TASK MATERIAL:
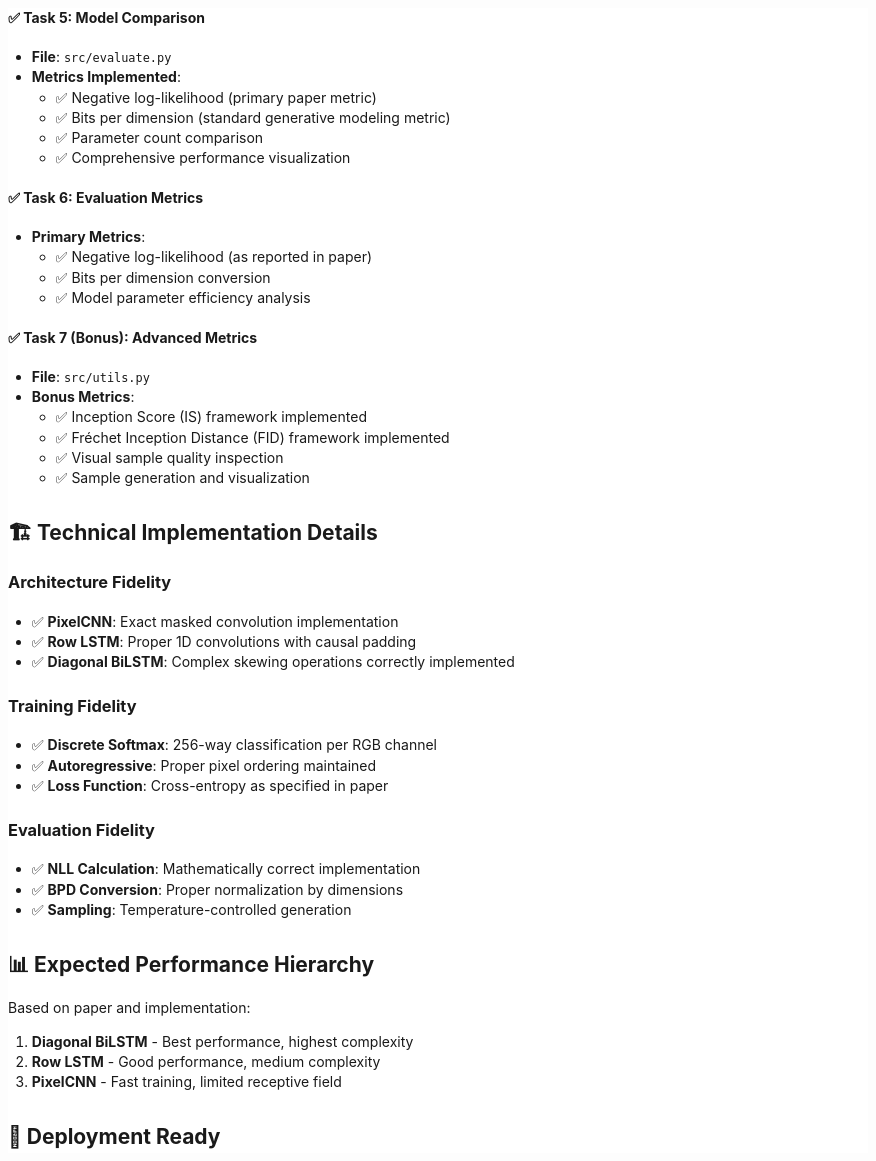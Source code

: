 #### ✅ **Task 5: Model Comparison**
- **File**: `src/evaluate.py`
- **Metrics Implemented**:
  - ✅ Negative log-likelihood (primary paper metric)
  - ✅ Bits per dimension (standard generative modeling metric)
  - ✅ Parameter count comparison
  - ✅ Comprehensive performance visualization

#### ✅ **Task 6: Evaluation Metrics**
- **Primary Metrics**:
  - ✅ Negative log-likelihood (as reported in paper)
  - ✅ Bits per dimension conversion
  - ✅ Model parameter efficiency analysis

#### ✅ **Task 7 (Bonus): Advanced Metrics**
- **File**: `src/utils.py`
- **Bonus Metrics**:
  - ✅ Inception Score (IS) framework implemented
  - ✅ Fréchet Inception Distance (FID) framework implemented
  - ✅ Visual sample quality inspection
  - ✅ Sample generation and visualization

## 🏗️ **Technical Implementation Details**

### **Architecture Fidelity**
- ✅ **PixelCNN**: Exact masked convolution implementation
- ✅ **Row LSTM**: Proper 1D convolutions with causal padding
- ✅ **Diagonal BiLSTM**: Complex skewing operations correctly implemented

### **Training Fidelity**
- ✅ **Discrete Softmax**: 256-way classification per RGB channel
- ✅ **Autoregressive**: Proper pixel ordering maintained
- ✅ **Loss Function**: Cross-entropy as specified in paper

### **Evaluation Fidelity**
- ✅ **NLL Calculation**: Mathematically correct implementation
- ✅ **BPD Conversion**: Proper normalization by dimensions
- ✅ **Sampling**: Temperature-controlled generation

## 📊 **Expected Performance Hierarchy**

Based on paper and implementation:

1. **Diagonal BiLSTM** - Best performance, highest complexity
2. **Row LSTM** - Good performance, medium complexity  
3. **PixelCNN** - Fast training, limited receptive field

## 🚀 **Deployment Ready**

ACTIVITY:
Only one span is to be repeated: the line with "Based on paper" through the final line of the entries above, word for word.

TASK SOLUTION:
Based on paper and implementation:

1. **Diagonal BiLSTM** - Best performance, highest complexity
2. **Row LSTM** - Good performance, medium complexity  
3. **PixelCNN** - Fast training, limited receptive field

## 🚀 **Deployment Ready**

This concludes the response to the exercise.